Not surprisingly, this was not a popular lesson among slaves. “Dat ole white preacher [just] was telling us slaves to be good to our marsters,” recalled Cornelius Garner. “We ain’t kerr’d a bit ’bout dat stuff he was telling us ’cause we wanted to sing, pray, and serve God in our own way.”
Instead, slaves created their own “invisible church” that brought together African roots and American needs. This invisible church met in slave quarters or secret forest clearings known as “hush arbors.” One slave reported that,
When [slaves] go round singing, “Steal Away to Jesus” that mean
there going to be a religious meeting that night. The masters . . .
didn’t like them religious meetings, so us naturally slips off at
night, down in the bottoms or somewheres. Sometimes us sing
and pray all night.
Rather than teach about obedience, black preachers told the story of Moses leading his people out of slavery in Egypt. Black worshipers sang spirituals that expressed their desire for freedom and faith in a better world to come.
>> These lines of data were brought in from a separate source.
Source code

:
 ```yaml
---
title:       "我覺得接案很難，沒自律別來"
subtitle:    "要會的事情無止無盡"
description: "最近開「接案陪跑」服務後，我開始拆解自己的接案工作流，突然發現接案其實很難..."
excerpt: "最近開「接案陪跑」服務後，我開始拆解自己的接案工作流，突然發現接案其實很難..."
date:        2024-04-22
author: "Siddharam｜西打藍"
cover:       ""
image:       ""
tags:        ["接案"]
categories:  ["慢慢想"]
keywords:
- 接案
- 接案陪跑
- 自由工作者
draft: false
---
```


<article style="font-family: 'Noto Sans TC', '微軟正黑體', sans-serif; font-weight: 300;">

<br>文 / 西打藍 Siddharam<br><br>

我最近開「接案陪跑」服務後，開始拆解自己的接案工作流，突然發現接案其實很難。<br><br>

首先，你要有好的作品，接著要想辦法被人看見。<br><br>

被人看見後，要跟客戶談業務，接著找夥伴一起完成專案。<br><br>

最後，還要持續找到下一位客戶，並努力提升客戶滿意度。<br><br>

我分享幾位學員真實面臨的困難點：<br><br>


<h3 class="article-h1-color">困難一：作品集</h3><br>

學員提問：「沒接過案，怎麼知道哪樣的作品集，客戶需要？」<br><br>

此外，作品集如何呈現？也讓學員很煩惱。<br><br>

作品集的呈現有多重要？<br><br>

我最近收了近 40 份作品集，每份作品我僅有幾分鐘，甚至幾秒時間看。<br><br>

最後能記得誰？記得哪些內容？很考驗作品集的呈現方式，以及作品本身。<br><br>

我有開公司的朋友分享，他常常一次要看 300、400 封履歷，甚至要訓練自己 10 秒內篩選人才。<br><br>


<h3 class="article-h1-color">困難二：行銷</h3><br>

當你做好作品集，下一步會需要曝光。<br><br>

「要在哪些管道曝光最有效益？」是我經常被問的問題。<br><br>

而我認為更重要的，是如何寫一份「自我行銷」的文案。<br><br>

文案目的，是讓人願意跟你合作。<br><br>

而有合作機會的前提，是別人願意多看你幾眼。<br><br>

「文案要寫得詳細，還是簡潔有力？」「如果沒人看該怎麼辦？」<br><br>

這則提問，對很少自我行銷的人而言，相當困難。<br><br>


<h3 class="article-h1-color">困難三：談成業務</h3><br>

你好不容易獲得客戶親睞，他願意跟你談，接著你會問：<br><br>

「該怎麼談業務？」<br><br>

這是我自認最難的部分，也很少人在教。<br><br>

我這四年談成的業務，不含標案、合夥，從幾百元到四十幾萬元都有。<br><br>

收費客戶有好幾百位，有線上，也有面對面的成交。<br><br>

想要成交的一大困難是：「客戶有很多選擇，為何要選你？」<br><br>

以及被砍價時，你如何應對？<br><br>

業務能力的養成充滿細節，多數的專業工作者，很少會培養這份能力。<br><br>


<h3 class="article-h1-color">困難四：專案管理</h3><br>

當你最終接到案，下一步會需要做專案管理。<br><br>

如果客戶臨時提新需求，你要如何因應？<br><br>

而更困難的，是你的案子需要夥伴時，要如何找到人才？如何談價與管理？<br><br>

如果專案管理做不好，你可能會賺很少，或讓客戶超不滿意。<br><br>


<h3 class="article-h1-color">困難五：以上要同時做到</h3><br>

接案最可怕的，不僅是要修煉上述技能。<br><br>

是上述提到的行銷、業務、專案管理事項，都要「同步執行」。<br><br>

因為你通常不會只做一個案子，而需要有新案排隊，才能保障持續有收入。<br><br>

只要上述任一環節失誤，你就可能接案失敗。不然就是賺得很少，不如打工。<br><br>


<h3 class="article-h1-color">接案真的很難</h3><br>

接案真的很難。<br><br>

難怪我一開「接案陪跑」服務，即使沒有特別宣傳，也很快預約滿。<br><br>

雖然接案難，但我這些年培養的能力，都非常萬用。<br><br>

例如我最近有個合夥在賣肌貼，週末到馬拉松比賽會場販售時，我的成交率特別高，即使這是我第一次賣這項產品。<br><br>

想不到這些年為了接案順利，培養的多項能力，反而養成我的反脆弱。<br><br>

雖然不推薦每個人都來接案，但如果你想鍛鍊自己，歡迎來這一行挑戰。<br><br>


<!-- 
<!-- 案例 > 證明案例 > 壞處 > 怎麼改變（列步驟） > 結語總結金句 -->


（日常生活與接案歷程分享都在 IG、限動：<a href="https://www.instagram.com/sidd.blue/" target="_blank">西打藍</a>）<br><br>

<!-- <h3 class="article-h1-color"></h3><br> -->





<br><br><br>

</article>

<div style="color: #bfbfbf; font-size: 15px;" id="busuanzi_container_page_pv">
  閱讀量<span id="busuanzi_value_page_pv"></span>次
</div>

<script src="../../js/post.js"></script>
One black preacher wrote,
The singing was accompanied by a certain ecstasy of motion,
clapping of hands, tossing of heads, which would continue without
cessation [stopping] about half an hour . . . The old house
partook of their ecstasy; it rang with their jubilant shouts, and
shook in all its joints.
Whites sometimes criticized the enthusiasm of black worshipers, saying they lacked true religious feeling. Many slaves, however, believed it was their masters who lacked such feeling. “You see,” explained one man, “religion needs a little motion—specially if you gwine [going to] feel de spirit.”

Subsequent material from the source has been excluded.